This page provides details on how to install the Cofide Connect Control plane’s SPIRE server, which issues SPIFFE identities to the Connect API components, enabling them to communicate with each other and to authenticate clients using mTLS.

Unlike a standard Cofide SPIRE deployment where the Connect API acts as the data source, this server uses a SQL datastore directly. This avoids a circular dependency — the control plane components require identities before they can connect to the Connect API. As a result, identities are configured via Kubernetes custom resources (ClusterSPIFFEIDs) rather than through Connect’s attestation policies.

Example configuration is provided for deployments on GKE and EKS. Other deployment environments are possible - refer to the SPIRE helm chart documentation and the SPIFFE installation guide for full configuration options, or contact us for guidance on your particular use case.

Installation

Section titled “Installation”

Deploy the SPIRE CRDs and SPIRE chart in the cluster.

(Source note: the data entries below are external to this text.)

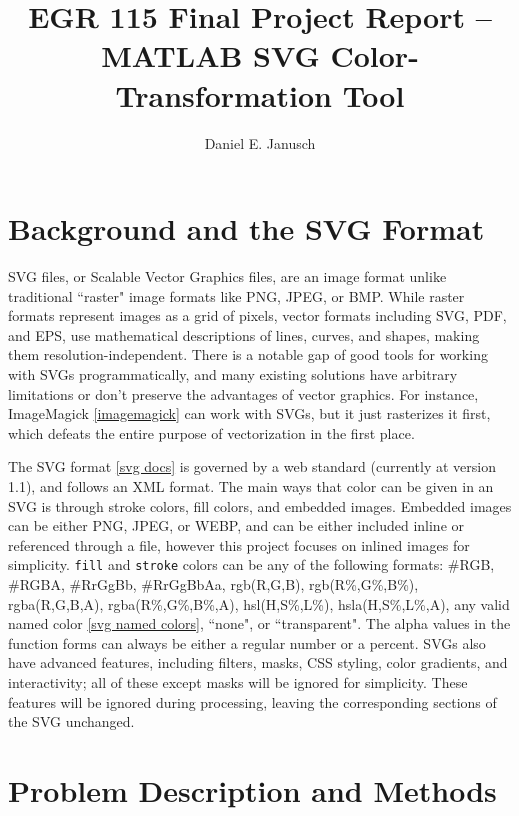 \documentclass[12pt]{article}
\begin{document}

\title{EGR 115 Final Project Report {\bf–} MATLAB SVG Color-Transformation Tool}
\author{Daniel E. Janusch}
\maketitle

\section{Background and the SVG Format}

\indent \indent \indent SVG files, or Scalable Vector Graphics files, are an image format unlike traditional ``raster" image formats like PNG, JPEG, or BMP. While raster formats represent images as a grid of pixels, vector formats including SVG, PDF, and EPS, use mathematical descriptions of lines, curves, and shapes, making them resolution-independent. There is a notable gap of good tools for working with SVGs programmatically, and many existing solutions have arbitrary limitations or don't preserve the advantages of vector graphics. For instance, ImageMagick \ref{imagemagick} can work with SVGs, but it just rasterizes it first, which defeats the entire purpose of vectorization in the first place.
\vspace{5px}

\indent \indent The SVG format \ref{svg docs} is governed by a web standard (currently at version 1.1), and follows an XML format. The main ways that color can be given in an SVG is through stroke colors, fill colors, and embedded images. Embedded images can be either PNG, JPEG, or WEBP, and can be either included inline or referenced through a file, however this project focuses on inlined images for simplicity. \texttt{fill} and \texttt{stroke} colors can be any of the following formats: \#RGB, \#RGBA, \#RrGgBb, \#RrGgBbAa, rgb(R,G,B), rgb(R\%,G\%,B\%), rgba(R,G,B,A), rgba(R\%,G\%,B\%,A), hsl(H,S\%,L\%), hsla(H,S\%,L\%,A), any valid named color \ref{svg named colors}, ``none", or ``transparent". The alpha values in the function forms can always be either a regular number or a percent. SVGs also have advanced features, including filters, masks, CSS styling, color gradients, and interactivity; all of these except masks will be ignored for simplicity. These features will be ignored during processing, leaving the corresponding sections of the SVG unchanged.


\section{Problem Description and Methods}
\end{document}
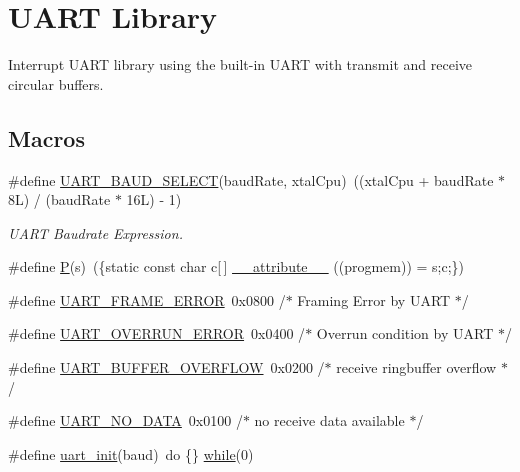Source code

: \hypertarget{group__pfleury__uart}{\section{U\-A\-R\-T Library}
\label{group__pfleury__uart}
}


Interrupt U\-A\-R\-T library using the built-\/in U\-A\-R\-T with transmit and receive circular buffers.  


\subsection*{Macros}
\begin{DoxyCompactItemize}
\item 
\#define \hyperlink{group__pfleury__uart_ga367ff7b5de225ed936a63239ad4adb0b}{U\-A\-R\-T\-\_\-\-B\-A\-U\-D\-\_\-\-S\-E\-L\-E\-C\-T}(baud\-Rate, xtal\-Cpu)~((xtal\-Cpu + baud\-Rate $\ast$ 8\-L) / (baud\-Rate $\ast$ 16\-L) -\/ 1)
\begin{DoxyCompactList}\small\item\em U\-A\-R\-T Baudrate Expression. \end{DoxyCompactList}\item 
\#define \hyperlink{group__pfleury__uart_ga1bb183938acb879d5c2795cf007f8ffa}{P}(s)~(\{static const char c\mbox{[}$\,$\mbox{]} \hyperlink{OWH__DS2433__EEPROM__LCD__Sensors_8ino_a96573b623ef42a0a72e78b7cc249169a}{\-\_\-\-\_\-attribute\-\_\-\-\_\-} ((progmem)) = s;c;\})
\item 
\#define \hyperlink{group__pfleury__uart_gabcdb1041d763560cd8f8e722370dfd37}{U\-A\-R\-T\-\_\-\-F\-R\-A\-M\-E\-\_\-\-E\-R\-R\-O\-R}~0x0800              /$\ast$ Framing Error by U\-A\-R\-T       $\ast$/
\item 
\#define \hyperlink{group__pfleury__uart_ga3183177e3613d8785d8cc8516931beb6}{U\-A\-R\-T\-\_\-\-O\-V\-E\-R\-R\-U\-N\-\_\-\-E\-R\-R\-O\-R}~0x0400              /$\ast$ Overrun condition by U\-A\-R\-T   $\ast$/
\item 
\#define \hyperlink{group__pfleury__uart_ga94758f3dad6864703b7417d3e40f11df}{U\-A\-R\-T\-\_\-\-B\-U\-F\-F\-E\-R\-\_\-\-O\-V\-E\-R\-F\-L\-O\-W}~0x0200              /$\ast$ receive ringbuffer overflow $\ast$/
\item 
\#define \hyperlink{group__pfleury__uart_ga77ba544d423ff42d400220a05303f268}{U\-A\-R\-T\-\_\-\-N\-O\-\_\-\-D\-A\-T\-A}~0x0100              /$\ast$ no receive data available   $\ast$/
\item 
\#define \hyperlink{group__pfleury__uart_ga991f248e09d11f90ba4625c3d82b2db8}{uart\-\_\-init}(baud)~do \{\} \hyperlink{arm__acle_8h_ac7c3d8fa3689206398783748da75f97f}{while}(0)

\end{DoxyCompactItemize}
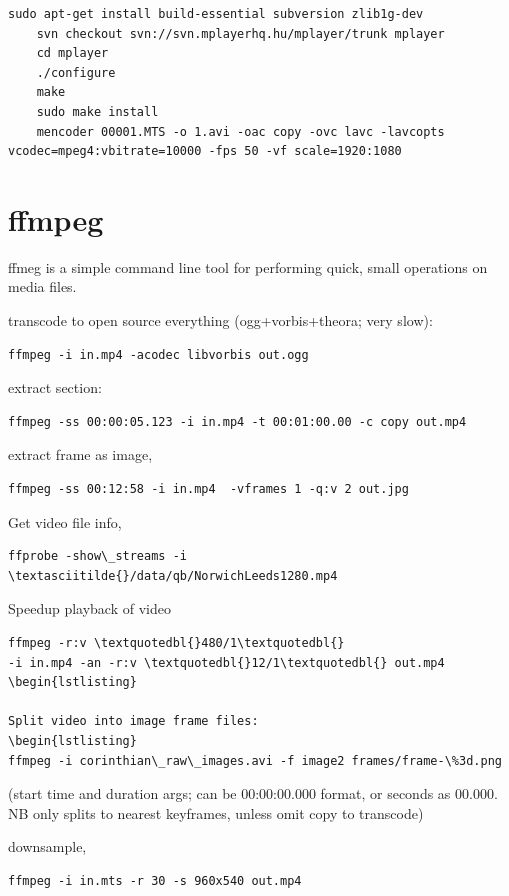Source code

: \documentclass[oneside,english]{scrbook}
\begin{document}
\begin{lstlisting}
sudo apt-get install build-essential subversion zlib1g-dev
	svn checkout svn://svn.mplayerhq.hu/mplayer/trunk mplayer
	cd mplayer
	./configure
	make
	sudo make install
	mencoder 00001.MTS -o 1.avi -oac copy -ovc lavc -lavcopts vcodec=mpeg4:vbitrate=10000 -fps 50 -vf scale=1920:1080
\end{lstlisting}


\chapter{ffmpeg}

ffmeg is a simple command line tool for performing quick, small operations on media files.

transcode to open source everything (ogg+vorbis+theora; very slow):
\begin{lstlisting}
ffmpeg -i in.mp4 -acodec libvorbis out.ogg
\end{lstlisting}

extract section: 
\begin{lstlisting}
ffmpeg -ss 00:00:05.123 -i in.mp4 -t 00:01:00.00 -c copy out.mp4 
\end{lstlisting}

extract frame as image,
\begin{lstlisting}
ffmpeg -ss 00:12:58 -i in.mp4  -vframes 1 -q:v 2 out.jpg
\end{lstlisting}

Get video file info,
\begin{lstlisting}
ffprobe -show\_streams -i \textasciitilde{}/data/qb/NorwichLeeds1280.mp4
\end{lstlisting}

Speedup playback of video 
\begin{lstlisting}
ffmpeg -r:v \textquotedbl{}480/1\textquotedbl{}
-i in.mp4 -an -r:v \textquotedbl{}12/1\textquotedbl{} out.mp4
\begin{lstlisting}

Split video into image frame files: 
\begin{lstlisting}
ffmpeg -i corinthian\_raw\_images.avi -f image2 frames/frame-\%3d.png 
\end{lstlisting}
(start time and duration args; can be 00:00:00.000 format, or seconds as 00.000. NB only splits to nearest keyframes, unless omit copy to transcode)

downsample,
\begin{lstlisting}
ffmpeg -i in.mts -r 30 -s 960x540 out.mp4
\end{lstlisting}
\end{document}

The chart follows a three-namespace model, which is the recommended approach when running the Connect control plane in the same cluster as the SPIRE server that grants it identity. spire-mgmt is used as the Helm management namespace, keeping release metadata separate from the runtime components. The SPIRE server runs in spire-server under a restricted Pod Security Standard (PSS) policy, while the SPIRE agent and CSI driver run in spire-system under the privileged PSS policy, as they require host-level access for workload attestation.

Terminal window
helm repo add cofide https://charts.cofide.dev --force-update
helm install spire-crds cofide/spire-crds \
    --namespace spire-mgmt \
    --create-namespace \
    --version 0.5.0-cofide.1 \
    --wait \
    --timeout 60s
helm install spire cofide/spire \
    --values values.yaml \
    --namespace spire-mgmt \
    --create-namespace \
    --version 0.28.3-cofide.3 \
    --wait \
    --timeout 120s

The sections below document each part of the values.yaml file. Each section can be combined into a single values.yaml to produce a complete configuration.

Global settings

Section titled “Global settings”

The global.spire block sets properties shared across all components deployed by the chart.

global:
  spire:
    namespaces:
      create: true
    recommendations:
      enabled: true
    clusterName: <your-cluster-name>
    strictMode: true
    trustDomain: connect.example.cofide.dev
    jwtIssuer: https://oidc-discovery.example.cofide.dev
    caSubject:
      country: UK
      organization: Example
      commonName: example.cofide.dev

namespaces.create: true creates all namespaces required by the chart. Individual namespace creation can also be controlled with per-namespace flags.

recommendations.enabled: true applies recommended settings for production deployments.

clusterName labels this cluster within the trust domain.

strictMode: true enforces production-safe configuration defaults and is recommended for all deployments.

trustDomain is the SPIFFE trust domain for the Connect control plane and uniquely identifies all workloads running within it. It is formatted as a domain name but does not need to be resolvable. It should be unique to your organisation to avoid collisions with other deployments, and should not change after workloads start receiving SVIDs.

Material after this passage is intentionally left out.